*Instructions for the task*. Can you print the data exactly and leave out each image?

*Records supplied*.
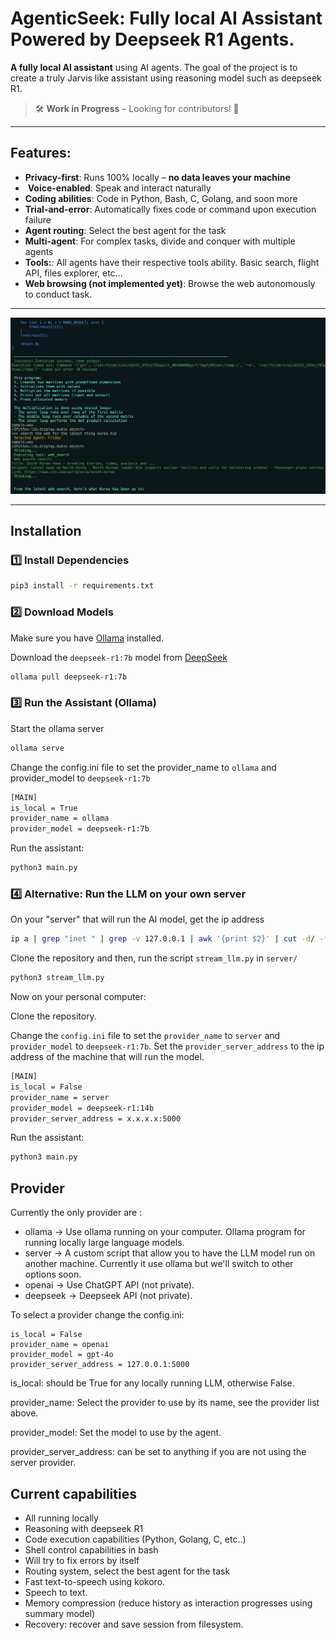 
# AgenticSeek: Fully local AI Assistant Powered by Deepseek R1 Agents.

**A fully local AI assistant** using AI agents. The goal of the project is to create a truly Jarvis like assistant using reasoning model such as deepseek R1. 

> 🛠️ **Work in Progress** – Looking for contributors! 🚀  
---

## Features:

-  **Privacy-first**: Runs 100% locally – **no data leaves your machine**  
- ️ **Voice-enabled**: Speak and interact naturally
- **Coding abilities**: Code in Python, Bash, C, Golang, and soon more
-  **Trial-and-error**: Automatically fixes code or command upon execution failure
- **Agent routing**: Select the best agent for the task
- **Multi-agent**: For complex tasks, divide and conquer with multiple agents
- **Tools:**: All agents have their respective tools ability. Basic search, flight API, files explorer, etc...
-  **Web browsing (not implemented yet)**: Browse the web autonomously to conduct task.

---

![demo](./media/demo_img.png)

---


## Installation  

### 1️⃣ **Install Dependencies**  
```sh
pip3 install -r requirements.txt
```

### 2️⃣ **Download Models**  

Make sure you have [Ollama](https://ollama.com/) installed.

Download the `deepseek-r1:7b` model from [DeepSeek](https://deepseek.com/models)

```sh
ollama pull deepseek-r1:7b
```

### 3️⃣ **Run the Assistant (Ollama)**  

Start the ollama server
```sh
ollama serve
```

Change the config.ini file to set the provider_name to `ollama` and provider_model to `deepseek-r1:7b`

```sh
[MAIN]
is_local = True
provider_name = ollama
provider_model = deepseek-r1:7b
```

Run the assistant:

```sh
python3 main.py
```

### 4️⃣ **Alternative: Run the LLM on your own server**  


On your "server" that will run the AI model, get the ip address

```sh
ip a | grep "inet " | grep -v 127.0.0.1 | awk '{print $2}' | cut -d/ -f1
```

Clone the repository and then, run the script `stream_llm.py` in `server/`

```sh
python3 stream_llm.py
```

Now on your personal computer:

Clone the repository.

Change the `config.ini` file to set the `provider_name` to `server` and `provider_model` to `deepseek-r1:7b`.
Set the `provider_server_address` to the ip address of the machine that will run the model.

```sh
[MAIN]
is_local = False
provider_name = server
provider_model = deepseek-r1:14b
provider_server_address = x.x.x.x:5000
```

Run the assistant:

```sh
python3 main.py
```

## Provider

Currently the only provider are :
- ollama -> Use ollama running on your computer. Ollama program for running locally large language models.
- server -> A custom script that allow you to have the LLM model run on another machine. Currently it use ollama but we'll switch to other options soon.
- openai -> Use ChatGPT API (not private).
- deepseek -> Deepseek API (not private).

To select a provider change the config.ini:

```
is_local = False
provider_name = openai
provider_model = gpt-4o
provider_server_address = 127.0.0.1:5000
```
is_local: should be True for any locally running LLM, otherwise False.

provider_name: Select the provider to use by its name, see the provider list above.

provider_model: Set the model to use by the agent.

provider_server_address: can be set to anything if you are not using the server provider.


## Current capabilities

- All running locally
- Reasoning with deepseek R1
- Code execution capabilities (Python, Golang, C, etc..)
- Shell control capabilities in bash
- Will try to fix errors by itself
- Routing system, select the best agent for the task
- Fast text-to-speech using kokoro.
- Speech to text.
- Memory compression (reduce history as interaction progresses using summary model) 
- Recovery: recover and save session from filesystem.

*Exercise output*.
# AgenticSeek: Fully local AI Assistant Powered by Deepseek R1 Agents.

**A fully local AI assistant** using AI agents. The goal of the project is to create a truly Jarvis like assistant using reasoning model such as deepseek R1. 

> 🛠️ **Work in Progress** – Looking for contributors! 🚀  
---

## Features:

-  **Privacy-first**: Runs 100% locally – **no data leaves your machine**  
- ️ **Voice-enabled**: Speak and interact naturally
- **Coding abilities**: Code in Python, Bash, C, Golang, and soon more
-  **Trial-and-error**: Automatically fixes code or command upon execution failure
- **Agent routing**: Select the best agent for the task
- **Multi-agent**: For complex tasks, divide and conquer with multiple agents
- **Tools:**: All agents have their respective tools ability. Basic search, flight API, files explorer, etc...
-  **Web browsing (not implemented yet)**: Browse the web autonomously to conduct task.

---

![demo](./media/demo_img.png)

---


## Installation  

### 1️⃣ **Install Dependencies**  
```sh
pip3 install -r requirements.txt
```

### 2️⃣ **Download Models**  

Make sure you have [Ollama](https://ollama.com/) installed.

Download the `deepseek-r1:7b` model from [DeepSeek](https://deepseek.com/models)

```sh
ollama pull deepseek-r1:7b
```

### 3️⃣ **Run the Assistant (Ollama)**  

Start the ollama server
```sh
ollama serve
```

Change the config.ini file to set the provider_name to `ollama` and provider_model to `deepseek-r1:7b`

```sh
[MAIN]
is_local = True
provider_name = ollama
provider_model = deepseek-r1:7b
```

Run the assistant:

```sh
python3 main.py
```

### 4️⃣ **Alternative: Run the LLM on your own server**  


On your "server" that will run the AI model, get the ip address

```sh
ip a | grep "inet " | grep -v 127.0.0.1 | awk '{print $2}' | cut -d/ -f1
```

Clone the repository and then, run the script `stream_llm.py` in `server/`

```sh
python3 stream_llm.py
```

Now on your personal computer:

Clone the repository.

Change the `config.ini` file to set the `provider_name` to `server` and `provider_model` to `deepseek-r1:7b`.
Set the `provider_server_address` to the ip address of the machine that will run the model.

```sh
[MAIN]
is_local = False
provider_name = server
provider_model = deepseek-r1:14b
provider_server_address = x.x.x.x:5000
```

Run the assistant:

```sh
python3 main.py
```

## Provider

Currently the only provider are :
- ollama -> Use ollama running on your computer. Ollama program for running locally large language models.
- server -> A custom script that allow you to have the LLM model run on another machine. Currently it use ollama but we'll switch to other options soon.
- openai -> Use ChatGPT API (not private).
- deepseek -> Deepseek API (not private).

To select a provider change the config.ini:

```
is_local = False
provider_name = openai
provider_model = gpt-4o
provider_server_address = 127.0.0.1:5000
```
is_local: should be True for any locally running LLM, otherwise False.

provider_name: Select the provider to use by its name, see the provider list above.

provider_model: Set the model to use by the agent.

provider_server_address: can be set to anything if you are not using the server provider.


## Current capabilities

- All running locally
- Reasoning with deepseek R1
- Code execution capabilities (Python, Golang, C, etc..)
- Shell control capabilities in bash
- Will try to fix errors by itself
- Routing system, select the best agent for the task
- Fast text-to-speech using kokoro.
- Speech to text.
- Memory compression (reduce history as interaction progresses using summary model) 
- Recovery: recover and save session from filesystem.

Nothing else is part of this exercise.